The November canola contract dipped below the $485 per tonne mark on Sep. 18, hitting seasonal lows. On Sep. 19 it closed slightly higher at $487 per tonne, however Palmer doesn’t see this continuing.
While the Chicago Board of Trade soybean market was up on Sep. 19, lending slight support to the canola market, it wasn’t seeing a strong rally. According to Palmer, unless there is a rally for the American markets, canola won’t see any support to climb higher.
A larger than expected canola crop is also weighing on markets. Statistics Canada released its updated production numbers on Sep. 19, using satellite data. The report pegged canola at 21.0 million tonnes, which is sharply higher than the previous estimate of 19.2 million.

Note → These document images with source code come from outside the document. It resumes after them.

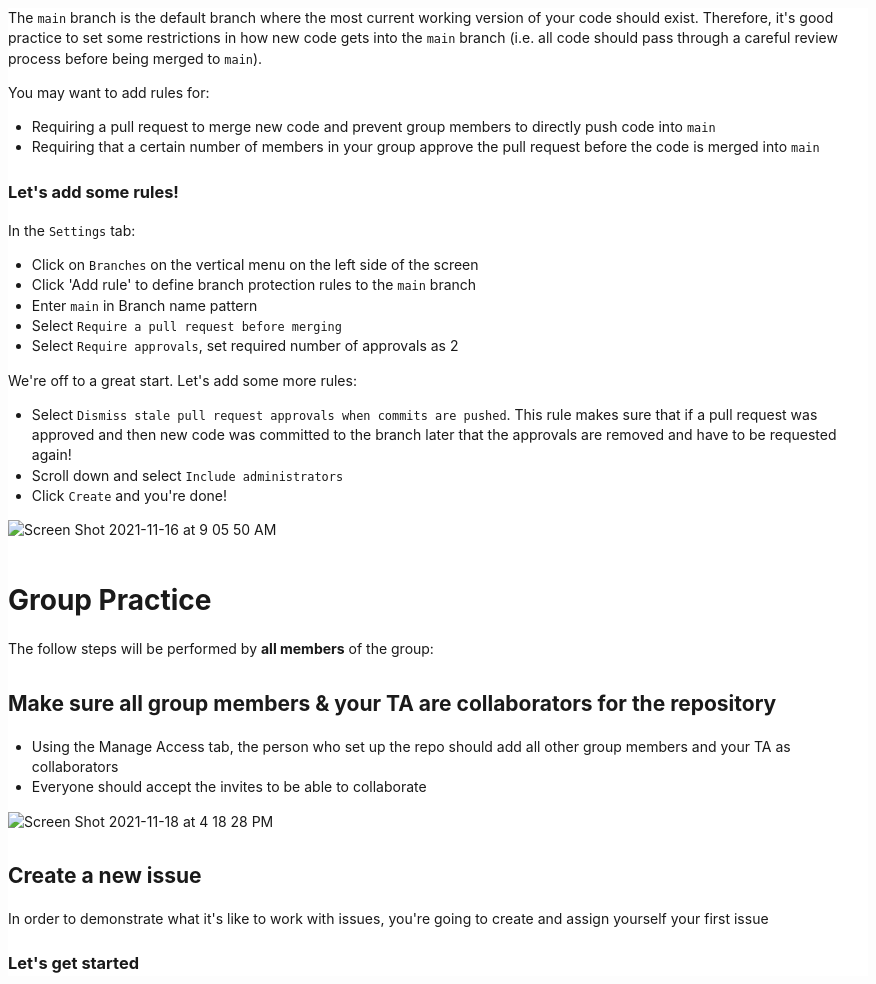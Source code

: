 The `main` branch is the default branch where the most current working version of your code should exist. Therefore, it's good practice to set some restrictions in how new code gets into the `main` branch (i.e. all code should pass through a careful review process before being merged to `main`).

You may want to add rules for:

-   Requiring a pull request to merge new code and prevent group members to directly push code into `main`
-   Requiring that a certain number of members in your group approve the pull request before the code is merged into `main`

### Let's add some rules!

In the `Settings` tab:

-   Click on `Branches` on the vertical menu on the left side of the screen
-   Click 'Add rule' to define branch protection rules to the `main` branch
-   Enter `main` in Branch name pattern
-   Select `Require a pull request before merging`
-   Select `Require approvals`, set required number of approvals as 2

We're off to a great start. Let's add some more rules:

-   Select `Dismiss stale pull request approvals when commits are pushed`. This rule makes sure that if a pull request was approved and then new code was committed to the branch later that the approvals are removed and have to be requested again!
-   Scroll down and select `Include administrators`
-   Click `Create` and you're done!



<img width="1680" alt="Screen Shot 2021-11-16 at 9 05 50 AM" src="https://user-images.githubusercontent.com/7483633/142002107-b106671e-1bab-472a-896c-ea71e6950d7d.png">



# Group Practice

The follow steps will be performed by **all members** of the group:
## Make sure all group members & your TA are collaborators for the repository

* Using the Manage Access tab, the person who set up the repo should add all other group members and your TA as collaborators
* Everyone should accept the invites to be able to collaborate
<img width="1175" alt="Screen Shot 2021-11-18 at 4 18 28 PM" src="https://user-images.githubusercontent.com/16904546/142498266-223a661f-76f4-4ebe-8d33-dc8ed614d7f6.png">



## Create a new issue

In order to demonstrate what it's like to work with issues, you're going to create and assign yourself your first issue

### Let's get started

According to Palmer, farmers are undersold “tremendously” and with the large canola crop there isn’t room for the market to move higher.
“Once (the farmer) gets finished (harvest) I don’t think he has the storage space and I think at these kind of prices doesn’t have the thresh-hold to hang onto it. He’s going to be a seller,” he said.
Palmer thinks the market will continue to go down, however he does think there is support to hold the November contract above $480 per tonne. But if the market breaks $480 per tonne, then it could easily dip to $470 per tonne.
“It just doesn’t look good for the farmer and he didn’t forward sell and he’s hanging on to it. And every day we go down, every day he’s kicking himself around the block wondering why he didn’t sell on the upside,” Palmer said.
Palmer doesn’t see a chance for a rally until maybe after harvest.